### Task item
Go through the entries below and give the number of lines that have the string "bubble", and only that.

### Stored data

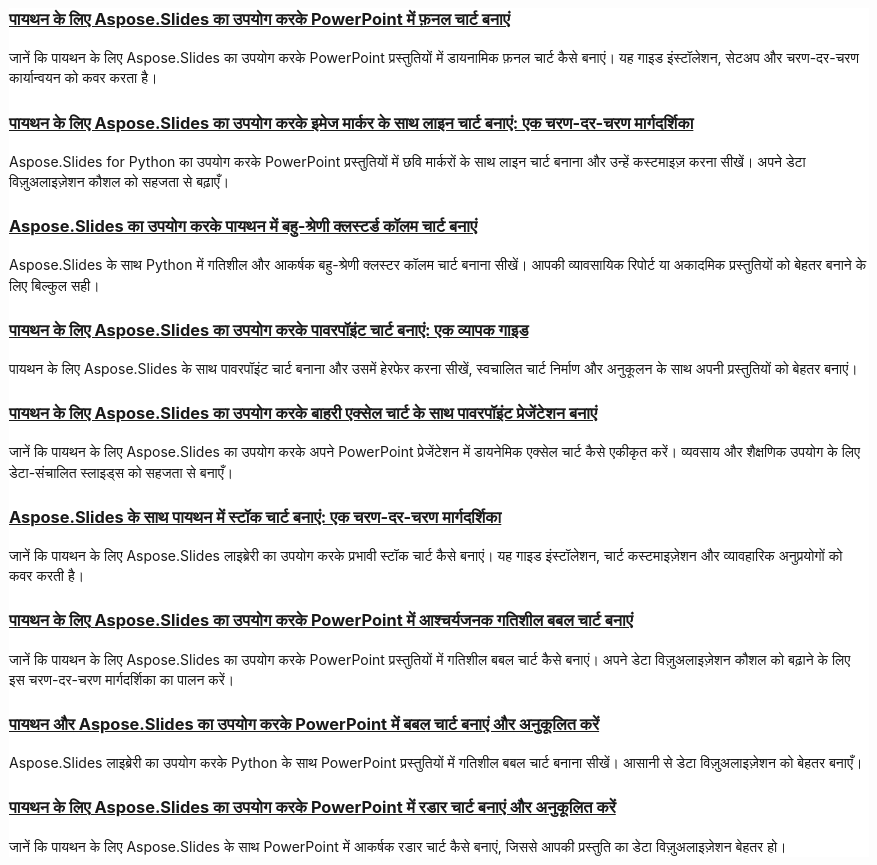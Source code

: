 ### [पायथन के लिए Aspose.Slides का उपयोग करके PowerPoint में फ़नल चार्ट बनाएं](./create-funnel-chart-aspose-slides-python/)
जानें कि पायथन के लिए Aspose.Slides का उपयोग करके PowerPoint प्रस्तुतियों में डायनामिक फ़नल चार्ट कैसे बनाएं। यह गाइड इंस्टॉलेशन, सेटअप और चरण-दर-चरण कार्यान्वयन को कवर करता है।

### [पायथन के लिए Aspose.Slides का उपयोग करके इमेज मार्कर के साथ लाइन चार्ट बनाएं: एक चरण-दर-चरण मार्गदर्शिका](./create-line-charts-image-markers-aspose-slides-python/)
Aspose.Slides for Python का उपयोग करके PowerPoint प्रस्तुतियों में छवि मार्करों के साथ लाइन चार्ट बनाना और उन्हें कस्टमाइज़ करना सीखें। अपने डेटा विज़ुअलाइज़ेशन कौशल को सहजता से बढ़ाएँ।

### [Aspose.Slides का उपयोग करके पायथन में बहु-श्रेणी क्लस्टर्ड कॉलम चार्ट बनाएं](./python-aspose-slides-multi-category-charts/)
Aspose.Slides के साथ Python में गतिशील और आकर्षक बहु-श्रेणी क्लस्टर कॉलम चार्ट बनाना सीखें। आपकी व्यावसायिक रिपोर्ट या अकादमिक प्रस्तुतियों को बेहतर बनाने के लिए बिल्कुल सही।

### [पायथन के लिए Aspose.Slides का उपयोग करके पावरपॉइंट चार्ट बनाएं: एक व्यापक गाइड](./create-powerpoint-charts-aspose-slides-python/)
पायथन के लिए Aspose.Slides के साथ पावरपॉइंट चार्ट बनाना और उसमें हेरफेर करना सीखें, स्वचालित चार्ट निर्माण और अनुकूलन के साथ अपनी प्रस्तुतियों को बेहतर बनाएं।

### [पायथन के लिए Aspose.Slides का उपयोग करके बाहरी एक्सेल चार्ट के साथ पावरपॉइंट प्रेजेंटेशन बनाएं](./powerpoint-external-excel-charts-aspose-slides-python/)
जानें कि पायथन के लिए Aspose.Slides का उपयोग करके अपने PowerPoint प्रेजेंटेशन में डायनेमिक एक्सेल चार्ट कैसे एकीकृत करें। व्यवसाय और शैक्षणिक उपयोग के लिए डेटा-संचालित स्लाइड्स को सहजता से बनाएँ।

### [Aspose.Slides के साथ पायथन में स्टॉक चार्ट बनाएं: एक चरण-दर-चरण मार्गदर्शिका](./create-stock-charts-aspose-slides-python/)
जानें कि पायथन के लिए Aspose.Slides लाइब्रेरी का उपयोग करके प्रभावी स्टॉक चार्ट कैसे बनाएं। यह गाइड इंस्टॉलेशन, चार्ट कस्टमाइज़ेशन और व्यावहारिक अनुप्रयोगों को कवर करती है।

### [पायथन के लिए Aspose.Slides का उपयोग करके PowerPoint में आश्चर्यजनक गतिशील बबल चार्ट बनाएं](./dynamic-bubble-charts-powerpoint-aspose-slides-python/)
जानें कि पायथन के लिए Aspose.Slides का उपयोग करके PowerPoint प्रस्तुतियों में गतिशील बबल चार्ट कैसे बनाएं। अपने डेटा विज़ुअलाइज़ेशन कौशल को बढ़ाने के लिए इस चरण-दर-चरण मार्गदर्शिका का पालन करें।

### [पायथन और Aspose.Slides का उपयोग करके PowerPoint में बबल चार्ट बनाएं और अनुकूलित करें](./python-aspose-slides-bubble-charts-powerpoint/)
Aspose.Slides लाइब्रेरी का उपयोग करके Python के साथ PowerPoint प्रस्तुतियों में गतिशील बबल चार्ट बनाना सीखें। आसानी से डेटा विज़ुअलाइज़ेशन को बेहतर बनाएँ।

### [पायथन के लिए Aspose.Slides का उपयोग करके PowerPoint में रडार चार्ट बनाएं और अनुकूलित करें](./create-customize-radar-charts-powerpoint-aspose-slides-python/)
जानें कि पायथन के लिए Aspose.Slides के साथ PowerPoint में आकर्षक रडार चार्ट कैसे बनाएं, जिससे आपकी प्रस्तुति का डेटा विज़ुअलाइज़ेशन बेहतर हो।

### Output for this task
2